* [HOW TO COMPLETE THIS TASK]: Reproduce the records in full. Alter nothing.

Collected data
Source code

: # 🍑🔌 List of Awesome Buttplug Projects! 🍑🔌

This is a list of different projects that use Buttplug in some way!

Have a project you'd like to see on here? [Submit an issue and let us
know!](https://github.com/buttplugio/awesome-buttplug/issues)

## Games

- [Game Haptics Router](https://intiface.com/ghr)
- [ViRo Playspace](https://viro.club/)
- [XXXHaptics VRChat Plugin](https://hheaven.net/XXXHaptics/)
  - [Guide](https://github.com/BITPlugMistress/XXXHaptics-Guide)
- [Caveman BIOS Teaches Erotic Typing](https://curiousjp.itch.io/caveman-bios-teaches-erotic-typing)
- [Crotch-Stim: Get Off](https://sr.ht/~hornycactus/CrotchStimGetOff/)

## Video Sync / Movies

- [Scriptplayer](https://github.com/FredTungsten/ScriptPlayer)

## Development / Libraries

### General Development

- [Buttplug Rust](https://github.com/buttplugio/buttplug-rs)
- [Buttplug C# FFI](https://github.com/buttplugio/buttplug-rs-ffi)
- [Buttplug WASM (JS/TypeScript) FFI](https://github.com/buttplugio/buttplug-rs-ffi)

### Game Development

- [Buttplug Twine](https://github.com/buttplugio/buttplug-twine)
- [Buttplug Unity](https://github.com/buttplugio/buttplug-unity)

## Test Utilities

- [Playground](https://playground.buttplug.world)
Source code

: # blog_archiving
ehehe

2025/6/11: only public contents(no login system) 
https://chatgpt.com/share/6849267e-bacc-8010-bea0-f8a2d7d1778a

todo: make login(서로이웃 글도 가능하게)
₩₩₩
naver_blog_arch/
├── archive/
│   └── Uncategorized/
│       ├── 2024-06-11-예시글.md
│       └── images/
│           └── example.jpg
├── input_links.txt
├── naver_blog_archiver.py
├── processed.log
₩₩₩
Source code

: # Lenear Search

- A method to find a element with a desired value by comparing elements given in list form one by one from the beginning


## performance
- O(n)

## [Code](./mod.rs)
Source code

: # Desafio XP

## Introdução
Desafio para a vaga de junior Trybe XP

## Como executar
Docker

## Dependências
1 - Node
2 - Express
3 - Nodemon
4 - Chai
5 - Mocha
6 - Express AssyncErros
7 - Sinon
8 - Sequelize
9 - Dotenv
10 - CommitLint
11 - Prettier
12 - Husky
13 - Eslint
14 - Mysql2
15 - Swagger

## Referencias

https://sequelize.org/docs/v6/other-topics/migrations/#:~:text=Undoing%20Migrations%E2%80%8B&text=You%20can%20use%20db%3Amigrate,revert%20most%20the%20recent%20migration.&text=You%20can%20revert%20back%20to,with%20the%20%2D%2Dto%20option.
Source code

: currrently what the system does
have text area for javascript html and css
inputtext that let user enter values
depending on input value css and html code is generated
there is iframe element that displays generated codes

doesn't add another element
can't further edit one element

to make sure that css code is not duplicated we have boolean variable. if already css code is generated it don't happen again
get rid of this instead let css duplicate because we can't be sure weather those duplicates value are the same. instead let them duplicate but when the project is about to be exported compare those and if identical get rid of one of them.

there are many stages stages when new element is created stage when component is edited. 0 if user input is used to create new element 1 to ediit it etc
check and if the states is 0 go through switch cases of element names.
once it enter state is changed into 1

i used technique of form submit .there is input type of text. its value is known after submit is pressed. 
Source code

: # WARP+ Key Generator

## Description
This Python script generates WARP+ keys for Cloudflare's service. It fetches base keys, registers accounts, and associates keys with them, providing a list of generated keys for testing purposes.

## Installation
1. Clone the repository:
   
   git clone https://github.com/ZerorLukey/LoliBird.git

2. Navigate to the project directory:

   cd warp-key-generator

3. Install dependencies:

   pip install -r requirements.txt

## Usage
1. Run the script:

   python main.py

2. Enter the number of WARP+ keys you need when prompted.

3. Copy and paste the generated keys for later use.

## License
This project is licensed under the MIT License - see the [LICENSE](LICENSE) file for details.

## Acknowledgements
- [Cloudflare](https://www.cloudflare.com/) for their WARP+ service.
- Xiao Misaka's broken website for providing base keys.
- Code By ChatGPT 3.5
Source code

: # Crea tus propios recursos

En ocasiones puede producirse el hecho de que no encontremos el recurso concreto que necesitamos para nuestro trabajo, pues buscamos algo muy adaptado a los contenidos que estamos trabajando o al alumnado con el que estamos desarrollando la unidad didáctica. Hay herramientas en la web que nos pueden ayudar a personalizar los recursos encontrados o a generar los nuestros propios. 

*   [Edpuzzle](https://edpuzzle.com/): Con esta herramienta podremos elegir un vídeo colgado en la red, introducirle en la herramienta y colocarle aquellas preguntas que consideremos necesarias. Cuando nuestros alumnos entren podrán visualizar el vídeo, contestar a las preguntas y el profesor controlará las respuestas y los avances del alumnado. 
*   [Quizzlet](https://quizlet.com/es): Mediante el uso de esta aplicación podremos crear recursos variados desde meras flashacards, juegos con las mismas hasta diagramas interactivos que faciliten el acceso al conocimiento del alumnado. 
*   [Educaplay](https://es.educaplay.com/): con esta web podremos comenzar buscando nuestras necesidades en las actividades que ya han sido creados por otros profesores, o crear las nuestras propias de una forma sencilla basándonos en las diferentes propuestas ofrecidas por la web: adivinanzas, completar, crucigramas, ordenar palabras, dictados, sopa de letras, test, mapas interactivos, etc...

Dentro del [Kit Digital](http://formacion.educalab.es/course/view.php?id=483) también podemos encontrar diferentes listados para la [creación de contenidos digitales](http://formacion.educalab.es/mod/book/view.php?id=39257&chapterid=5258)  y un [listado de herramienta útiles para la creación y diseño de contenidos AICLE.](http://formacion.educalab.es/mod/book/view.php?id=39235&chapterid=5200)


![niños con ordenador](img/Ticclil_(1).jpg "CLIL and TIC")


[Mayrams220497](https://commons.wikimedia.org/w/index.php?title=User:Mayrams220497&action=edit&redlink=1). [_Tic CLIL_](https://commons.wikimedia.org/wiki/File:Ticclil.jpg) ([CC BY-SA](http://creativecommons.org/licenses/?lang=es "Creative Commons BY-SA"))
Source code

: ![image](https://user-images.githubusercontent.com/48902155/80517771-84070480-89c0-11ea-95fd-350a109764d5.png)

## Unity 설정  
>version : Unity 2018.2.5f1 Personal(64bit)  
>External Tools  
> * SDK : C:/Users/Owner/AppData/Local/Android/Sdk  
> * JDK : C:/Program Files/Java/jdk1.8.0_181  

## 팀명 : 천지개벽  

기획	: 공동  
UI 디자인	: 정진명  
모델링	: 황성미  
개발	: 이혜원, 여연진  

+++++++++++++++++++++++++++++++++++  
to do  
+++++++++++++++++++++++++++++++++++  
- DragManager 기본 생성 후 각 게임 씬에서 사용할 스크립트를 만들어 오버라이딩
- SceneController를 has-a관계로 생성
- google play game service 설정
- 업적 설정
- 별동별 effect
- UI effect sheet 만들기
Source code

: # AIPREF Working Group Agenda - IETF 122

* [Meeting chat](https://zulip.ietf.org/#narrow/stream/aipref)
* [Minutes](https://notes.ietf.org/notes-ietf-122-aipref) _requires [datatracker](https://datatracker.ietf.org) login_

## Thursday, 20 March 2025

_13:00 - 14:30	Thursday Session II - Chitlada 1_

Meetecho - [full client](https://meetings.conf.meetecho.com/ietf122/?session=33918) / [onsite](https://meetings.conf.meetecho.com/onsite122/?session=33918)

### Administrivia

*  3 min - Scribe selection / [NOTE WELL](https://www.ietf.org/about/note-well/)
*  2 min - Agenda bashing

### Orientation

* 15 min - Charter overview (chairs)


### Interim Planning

* [TASK RESULT]:
Source code

: # 🍑🔌 List of Awesome Buttplug Projects! 🍑🔌

This is a list of different projects that use Buttplug in some way!

Have a project you'd like to see on here? [Submit an issue and let us
know!](https://github.com/buttplugio/awesome-buttplug/issues)

## Games

- [Game Haptics Router](https://intiface.com/ghr)
- [ViRo Playspace](https://viro.club/)
- [XXXHaptics VRChat Plugin](https://hheaven.net/XXXHaptics/)
  - [Guide](https://github.com/BITPlugMistress/XXXHaptics-Guide)
- [Caveman BIOS Teaches Erotic Typing](https://curiousjp.itch.io/caveman-bios-teaches-erotic-typing)
- [Crotch-Stim: Get Off](https://sr.ht/~hornycactus/CrotchStimGetOff/)

## Video Sync / Movies

- [Scriptplayer](https://github.com/FredTungsten/ScriptPlayer)

## Development / Libraries

### General Development

- [Buttplug Rust](https://github.com/buttplugio/buttplug-rs)
- [Buttplug C# FFI](https://github.com/buttplugio/buttplug-rs-ffi)
- [Buttplug WASM (JS/TypeScript) FFI](https://github.com/buttplugio/buttplug-rs-ffi)

### Game Development

- [Buttplug Twine](https://github.com/buttplugio/buttplug-twine)
- [Buttplug Unity](https://github.com/buttplugio/buttplug-unity)

## Test Utilities

- [Playground](https://playground.buttplug.world)
Source code

: # blog_archiving
ehehe

2025/6/11: only public contents(no login system) 
https://chatgpt.com/share/6849267e-bacc-8010-bea0-f8a2d7d1778a

todo: make login(서로이웃 글도 가능하게)
₩₩₩
naver_blog_arch/
├── archive/
│   └── Uncategorized/
│       ├── 2024-06-11-예시글.md
│       └── images/
│           └── example.jpg
├── input_links.txt
├── naver_blog_archiver.py
├── processed.log
₩₩₩
Source code

: # Lenear Search

- A method to find a element with a desired value by comparing elements given in list form one by one from the beginning


## performance
- O(n)

## [Code](./mod.rs)
Source code

: # Desafio XP

## Introdução
Desafio para a vaga de junior Trybe XP

## Como executar
Docker

## Dependências
1 - Node
2 - Express
3 - Nodemon
4 - Chai
5 - Mocha
6 - Express AssyncErros
7 - Sinon
8 - Sequelize
9 - Dotenv
10 - CommitLint
11 - Prettier
12 - Husky
13 - Eslint
14 - Mysql2
15 - Swagger

## Referencias

https://sequelize.org/docs/v6/other-topics/migrations/#:~:text=Undoing%20Migrations%E2%80%8B&text=You%20can%20use%20db%3Amigrate,revert%20most%20the%20recent%20migration.&text=You%20can%20revert%20back%20to,with%20the%20%2D%2Dto%20option.
Source code

: currrently what the system does
have text area for javascript html and css
inputtext that let user enter values
depending on input value css and html code is generated
there is iframe element that displays generated codes

doesn't add another element
can't further edit one element

to make sure that css code is not duplicated we have boolean variable. if already css code is generated it don't happen again
get rid of this instead let css duplicate because we can't be sure weather those duplicates value are the same. instead let them duplicate but when the project is about to be exported compare those and if identical get rid of one of them.

there are many stages stages when new element is created stage when component is edited. 0 if user input is used to create new element 1 to ediit it etc
check and if the states is 0 go through switch cases of element names.
once it enter state is changed into 1

i used technique of form submit .there is input type of text. its value is known after submit is pressed. 
Source code

: # WARP+ Key Generator

## Description
This Python script generates WARP+ keys for Cloudflare's service. It fetches base keys, registers accounts, and associates keys with them, providing a list of generated keys for testing purposes.

## Installation
1. Clone the repository:
   
   git clone https://github.com/ZerorLukey/LoliBird.git

2. Navigate to the project directory:

   cd warp-key-generator

3. Install dependencies:

   pip install -r requirements.txt

## Usage
1. Run the script:

   python main.py

2. Enter the number of WARP+ keys you need when prompted.

3. Copy and paste the generated keys for later use.

## License
This project is licensed under the MIT License - see the [LICENSE](LICENSE) file for details.

## Acknowledgements
- [Cloudflare](https://www.cloudflare.com/) for their WARP+ service.
- Xiao Misaka's broken website for providing base keys.
- Code By ChatGPT 3.5
Source code

: # Crea tus propios recursos

En ocasiones puede producirse el hecho de que no encontremos el recurso concreto que necesitamos para nuestro trabajo, pues buscamos algo muy adaptado a los contenidos que estamos trabajando o al alumnado con el que estamos desarrollando la unidad didáctica. Hay herramientas en la web que nos pueden ayudar a personalizar los recursos encontrados o a generar los nuestros propios. 

*   [Edpuzzle](https://edpuzzle.com/): Con esta herramienta podremos elegir un vídeo colgado en la red, introducirle en la herramienta y colocarle aquellas preguntas que consideremos necesarias. Cuando nuestros alumnos entren podrán visualizar el vídeo, contestar a las preguntas y el profesor controlará las respuestas y los avances del alumnado. 
*   [Quizzlet](https://quizlet.com/es): Mediante el uso de esta aplicación podremos crear recursos variados desde meras flashacards, juegos con las mismas hasta diagramas interactivos que faciliten el acceso al conocimiento del alumnado. 
*   [Educaplay](https://es.educaplay.com/): con esta web podremos comenzar buscando nuestras necesidades en las actividades que ya han sido creados por otros profesores, o crear las nuestras propias de una forma sencilla basándonos en las diferentes propuestas ofrecidas por la web: adivinanzas, completar, crucigramas, ordenar palabras, dictados, sopa de letras, test, mapas interactivos, etc...

Dentro del [Kit Digital](http://formacion.educalab.es/course/view.php?id=483) también podemos encontrar diferentes listados para la [creación de contenidos digitales](http://formacion.educalab.es/mod/book/view.php?id=39257&chapterid=5258)  y un [listado de herramienta útiles para la creación y diseño de contenidos AICLE.](http://formacion.educalab.es/mod/book/view.php?id=39235&chapterid=5200)


![niños con ordenador](img/Ticclil_(1).jpg "CLIL and TIC")


[Mayrams220497](https://commons.wikimedia.org/w/index.php?title=User:Mayrams220497&action=edit&redlink=1). [_Tic CLIL_](https://commons.wikimedia.org/wiki/File:Ticclil.jpg) ([CC BY-SA](http://creativecommons.org/licenses/?lang=es "Creative Commons BY-SA"))
Source code

: ![image](https://user-images.githubusercontent.com/48902155/80517771-84070480-89c0-11ea-95fd-350a109764d5.png)

## Unity 설정  
>version : Unity 2018.2.5f1 Personal(64bit)  
>External Tools  
> * SDK : C:/Users/Owner/AppData/Local/Android/Sdk  
> * JDK : C:/Program Files/Java/jdk1.8.0_181  

## 팀명 : 천지개벽  

기획	: 공동  
UI 디자인	: 정진명  
모델링	: 황성미  
개발	: 이혜원, 여연진  

+++++++++++++++++++++++++++++++++++  
to do  
+++++++++++++++++++++++++++++++++++  
- DragManager 기본 생성 후 각 게임 씬에서 사용할 스크립트를 만들어 오버라이딩
- SceneController를 has-a관계로 생성
- google play game service 설정
- 업적 설정
- 별동별 effect
- UI effect sheet 만들기
Source code

: # AIPREF Working Group Agenda - IETF 122

* [Meeting chat](https://zulip.ietf.org/#narrow/stream/aipref)
* [Minutes](https://notes.ietf.org/notes-ietf-122-aipref) _requires [datatracker](https://datatracker.ietf.org) login_

## Thursday, 20 March 2025

_13:00 - 14:30	Thursday Session II - Chitlada 1_

Meetecho - [full client](https://meetings.conf.meetecho.com/ietf122/?session=33918) / [onsite](https://meetings.conf.meetecho.com/onsite122/?session=33918)

### Administrivia

*  3 min - Scribe selection / [NOTE WELL](https://www.ietf.org/about/note-well/)
*  2 min - Agenda bashing

### Orientation

* 15 min - Charter overview (chairs)


### Interim Planning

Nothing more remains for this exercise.